Sendo uma história movida pela vingança – de Hamlet em relação ao tio, responsável pelo assassínio do seu pai para lhe tomar o trono –, coloca igualmente em palco traições várias, uma sede cega pelo poder, a dúvida moral sobre a vingança e o amor de Hamlet por Ofélia, assim como um jogo de representação dentro da representação.

A obra de Shakespeare assinada no início do século XVII – com três distintas versões, nenhuma delas reconhecida como a oficial – tem provado conter um alcance infindável. Não só nas múltiplas leituras que oferece, como aquela que a companhia portuguesa Mala Voadora levou a palco em 2014, a partir da versão mais crua do texto conhecida como “quarto mau”, mas também pela inspiração que tem oferecido a textos de outros dramaturgos, como fez Heiner Müller em Máquina Hamlet (1977), ou Tom Stoppard em Rosencrantz and Guildenstern Are Dead (1966), olhando para a história a partir de duas personagens secundárias, os cortesãos de Hamlet que acabam mortos no seu lugar.

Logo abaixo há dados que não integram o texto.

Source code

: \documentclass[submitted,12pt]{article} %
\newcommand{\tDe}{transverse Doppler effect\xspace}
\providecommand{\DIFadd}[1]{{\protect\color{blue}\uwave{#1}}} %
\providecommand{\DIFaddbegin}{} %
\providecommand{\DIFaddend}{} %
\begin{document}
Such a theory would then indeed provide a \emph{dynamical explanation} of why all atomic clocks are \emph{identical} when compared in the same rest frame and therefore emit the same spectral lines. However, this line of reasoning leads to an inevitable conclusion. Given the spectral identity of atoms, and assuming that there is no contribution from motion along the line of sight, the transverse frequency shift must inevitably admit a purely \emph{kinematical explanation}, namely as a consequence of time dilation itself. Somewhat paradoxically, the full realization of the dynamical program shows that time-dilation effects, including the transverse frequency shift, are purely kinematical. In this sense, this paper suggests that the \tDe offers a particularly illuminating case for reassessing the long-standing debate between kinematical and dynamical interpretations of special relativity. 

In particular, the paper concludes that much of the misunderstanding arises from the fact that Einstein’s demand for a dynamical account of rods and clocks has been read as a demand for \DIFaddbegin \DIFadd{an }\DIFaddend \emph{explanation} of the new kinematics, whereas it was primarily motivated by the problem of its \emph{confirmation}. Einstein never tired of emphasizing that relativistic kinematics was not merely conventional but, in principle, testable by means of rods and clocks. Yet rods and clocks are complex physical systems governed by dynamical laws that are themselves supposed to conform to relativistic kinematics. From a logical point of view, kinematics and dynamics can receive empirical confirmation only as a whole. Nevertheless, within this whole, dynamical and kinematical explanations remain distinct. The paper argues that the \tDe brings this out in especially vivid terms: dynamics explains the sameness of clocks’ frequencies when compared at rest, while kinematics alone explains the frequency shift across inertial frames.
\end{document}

A versão do Globe será naturalmente um exemplo clássico de uma das obras maiores de Shakespeare. E tenta também corrigir um problema que Bird tem identificado como frequente pelo mundo fora. “A primeira experiência de cada um com esta obra deveria acontecer numa sala de teatro ou numa sala de aula com uma leitura em voz alta, dirigida por um professor de teatro. E não pela leitura num livro.” Daí a opção por um ambiente informal na representação deste Hamlet: “Os actores falam com o público enquanto este vai chegando, deixamos uma luz acesa no teatro e gostamos que as pessoas sintam que se trata de um ambiente de conversa.”

A digressão, muito simbolicamente, terminará em Abril de 2016, na Dinamarca, mais concretamente no Castelo de Elsinore – o cenário privilegiado da tragédia de Shakespeare.